* What is being asked *
Search the listing for the word "right". Copy every line where it is found.

Provided records START

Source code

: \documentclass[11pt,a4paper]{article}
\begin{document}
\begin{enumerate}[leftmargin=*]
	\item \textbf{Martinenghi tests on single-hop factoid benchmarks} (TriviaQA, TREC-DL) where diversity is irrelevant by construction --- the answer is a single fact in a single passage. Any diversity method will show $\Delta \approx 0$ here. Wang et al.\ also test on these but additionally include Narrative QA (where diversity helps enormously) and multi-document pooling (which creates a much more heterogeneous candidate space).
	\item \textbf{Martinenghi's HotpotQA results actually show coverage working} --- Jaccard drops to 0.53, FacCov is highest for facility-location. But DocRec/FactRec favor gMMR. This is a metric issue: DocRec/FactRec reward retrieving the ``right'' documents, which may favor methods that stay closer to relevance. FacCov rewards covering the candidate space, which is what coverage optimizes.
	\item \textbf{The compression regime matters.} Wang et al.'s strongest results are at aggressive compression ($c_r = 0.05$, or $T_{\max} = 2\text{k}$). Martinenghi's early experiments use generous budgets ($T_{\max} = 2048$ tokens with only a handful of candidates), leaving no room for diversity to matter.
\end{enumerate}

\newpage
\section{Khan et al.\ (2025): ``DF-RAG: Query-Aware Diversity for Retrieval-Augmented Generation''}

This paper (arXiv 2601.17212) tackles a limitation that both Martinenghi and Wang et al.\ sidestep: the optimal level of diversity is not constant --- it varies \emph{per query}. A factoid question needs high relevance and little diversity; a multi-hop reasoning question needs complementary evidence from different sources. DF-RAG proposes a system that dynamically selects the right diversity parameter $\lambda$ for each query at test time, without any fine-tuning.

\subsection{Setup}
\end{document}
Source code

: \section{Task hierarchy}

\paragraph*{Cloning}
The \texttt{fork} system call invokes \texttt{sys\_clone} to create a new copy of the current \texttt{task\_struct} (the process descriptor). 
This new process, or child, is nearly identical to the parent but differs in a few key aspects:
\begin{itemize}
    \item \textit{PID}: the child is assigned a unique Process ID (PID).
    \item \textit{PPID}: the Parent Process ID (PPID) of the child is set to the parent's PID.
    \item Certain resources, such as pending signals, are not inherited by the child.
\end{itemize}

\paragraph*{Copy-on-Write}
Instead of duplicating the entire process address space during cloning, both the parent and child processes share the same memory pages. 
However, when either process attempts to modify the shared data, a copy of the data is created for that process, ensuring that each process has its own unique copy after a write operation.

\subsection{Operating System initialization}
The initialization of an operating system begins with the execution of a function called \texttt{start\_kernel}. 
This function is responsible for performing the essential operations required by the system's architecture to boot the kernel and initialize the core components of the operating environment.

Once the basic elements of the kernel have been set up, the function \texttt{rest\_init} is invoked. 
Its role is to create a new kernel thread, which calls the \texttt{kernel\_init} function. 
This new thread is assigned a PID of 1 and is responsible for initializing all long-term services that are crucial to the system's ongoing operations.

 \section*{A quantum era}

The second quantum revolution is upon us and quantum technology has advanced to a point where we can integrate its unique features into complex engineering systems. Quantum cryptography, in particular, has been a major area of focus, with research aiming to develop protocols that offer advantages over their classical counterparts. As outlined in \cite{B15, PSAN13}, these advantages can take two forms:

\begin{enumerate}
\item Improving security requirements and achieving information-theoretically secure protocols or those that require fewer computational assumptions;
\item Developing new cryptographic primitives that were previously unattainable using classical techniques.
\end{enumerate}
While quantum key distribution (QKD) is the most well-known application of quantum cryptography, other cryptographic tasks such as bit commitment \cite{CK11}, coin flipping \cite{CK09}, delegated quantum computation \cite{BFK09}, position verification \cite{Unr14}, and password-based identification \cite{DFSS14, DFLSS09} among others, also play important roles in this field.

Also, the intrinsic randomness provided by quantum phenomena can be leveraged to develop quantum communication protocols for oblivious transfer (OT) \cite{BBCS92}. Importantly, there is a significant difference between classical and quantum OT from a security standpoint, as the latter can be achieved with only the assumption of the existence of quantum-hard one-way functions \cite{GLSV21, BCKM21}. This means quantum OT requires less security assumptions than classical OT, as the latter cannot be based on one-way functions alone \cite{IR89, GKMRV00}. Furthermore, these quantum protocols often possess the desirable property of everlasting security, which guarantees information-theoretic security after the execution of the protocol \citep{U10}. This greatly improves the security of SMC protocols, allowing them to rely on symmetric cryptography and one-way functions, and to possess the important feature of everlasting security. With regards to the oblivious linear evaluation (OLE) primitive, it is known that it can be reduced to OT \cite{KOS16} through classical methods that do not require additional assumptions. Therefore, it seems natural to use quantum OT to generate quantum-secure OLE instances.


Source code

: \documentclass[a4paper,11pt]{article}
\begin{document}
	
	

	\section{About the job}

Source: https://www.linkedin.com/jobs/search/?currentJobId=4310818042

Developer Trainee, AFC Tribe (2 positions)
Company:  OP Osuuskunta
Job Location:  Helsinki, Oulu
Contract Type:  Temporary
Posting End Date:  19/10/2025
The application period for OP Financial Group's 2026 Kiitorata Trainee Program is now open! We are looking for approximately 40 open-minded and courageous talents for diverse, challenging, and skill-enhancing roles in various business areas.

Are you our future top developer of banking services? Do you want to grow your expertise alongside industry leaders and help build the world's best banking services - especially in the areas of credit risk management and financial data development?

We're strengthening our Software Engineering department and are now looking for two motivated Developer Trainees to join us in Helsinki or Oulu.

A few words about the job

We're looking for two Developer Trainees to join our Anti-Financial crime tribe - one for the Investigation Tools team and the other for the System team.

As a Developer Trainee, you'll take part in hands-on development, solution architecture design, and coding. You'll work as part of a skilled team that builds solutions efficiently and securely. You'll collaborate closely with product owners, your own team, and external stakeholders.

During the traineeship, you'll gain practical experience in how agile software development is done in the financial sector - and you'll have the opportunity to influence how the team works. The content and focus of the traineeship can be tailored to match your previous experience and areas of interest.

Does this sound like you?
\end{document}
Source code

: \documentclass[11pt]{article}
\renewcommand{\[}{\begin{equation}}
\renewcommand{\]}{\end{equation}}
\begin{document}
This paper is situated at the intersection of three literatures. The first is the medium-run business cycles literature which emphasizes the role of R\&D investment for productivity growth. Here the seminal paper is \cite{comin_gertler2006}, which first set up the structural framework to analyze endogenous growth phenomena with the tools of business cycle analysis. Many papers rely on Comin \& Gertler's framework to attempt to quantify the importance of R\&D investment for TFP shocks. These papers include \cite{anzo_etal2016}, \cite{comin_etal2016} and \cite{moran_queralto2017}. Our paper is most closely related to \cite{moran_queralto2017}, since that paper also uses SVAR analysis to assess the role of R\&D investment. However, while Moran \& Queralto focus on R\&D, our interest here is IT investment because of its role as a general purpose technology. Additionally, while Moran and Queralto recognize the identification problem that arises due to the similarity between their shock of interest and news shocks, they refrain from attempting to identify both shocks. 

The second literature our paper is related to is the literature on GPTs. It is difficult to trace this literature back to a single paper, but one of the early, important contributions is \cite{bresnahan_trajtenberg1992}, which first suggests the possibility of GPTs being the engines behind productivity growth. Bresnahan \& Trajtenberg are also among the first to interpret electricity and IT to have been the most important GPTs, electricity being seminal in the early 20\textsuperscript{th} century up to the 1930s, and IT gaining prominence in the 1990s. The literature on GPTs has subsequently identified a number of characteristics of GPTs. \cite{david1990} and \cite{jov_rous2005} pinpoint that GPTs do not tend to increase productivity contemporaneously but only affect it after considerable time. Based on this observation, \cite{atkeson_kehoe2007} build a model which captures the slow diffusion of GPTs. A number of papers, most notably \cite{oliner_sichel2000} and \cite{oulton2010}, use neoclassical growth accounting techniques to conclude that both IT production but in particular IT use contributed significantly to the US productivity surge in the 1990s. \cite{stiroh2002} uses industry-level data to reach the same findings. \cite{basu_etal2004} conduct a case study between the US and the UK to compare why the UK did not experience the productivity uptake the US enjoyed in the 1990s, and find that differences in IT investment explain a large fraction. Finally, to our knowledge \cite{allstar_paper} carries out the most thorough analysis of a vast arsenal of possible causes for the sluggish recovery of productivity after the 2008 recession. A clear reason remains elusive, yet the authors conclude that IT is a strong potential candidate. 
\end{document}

Provided records END

* Exercise response *
	\item \textbf{Martinenghi's HotpotQA results actually show coverage working} --- Jaccard drops to 0.53, FacCov is highest for facility-location. But DocRec/FactRec favor gMMR. This is a metric issue: DocRec/FactRec reward retrieving the ``right'' documents, which may favor methods that stay closer to relevance. FacCov rewards covering the candidate space, which is what coverage optimizes.
This paper (arXiv 2601.17212) tackles a limitation that both Martinenghi and Wang et al.\ sidestep: the optimal level of diversity is not constant --- it varies \emph{per query}. A factoid question needs high relevance and little diversity; a multi-hop reasoning question needs complementary evidence from different sources. DF-RAG proposes a system that dynamically selects the right diversity parameter $\lambda$ for each query at test time, without any fine-tuning.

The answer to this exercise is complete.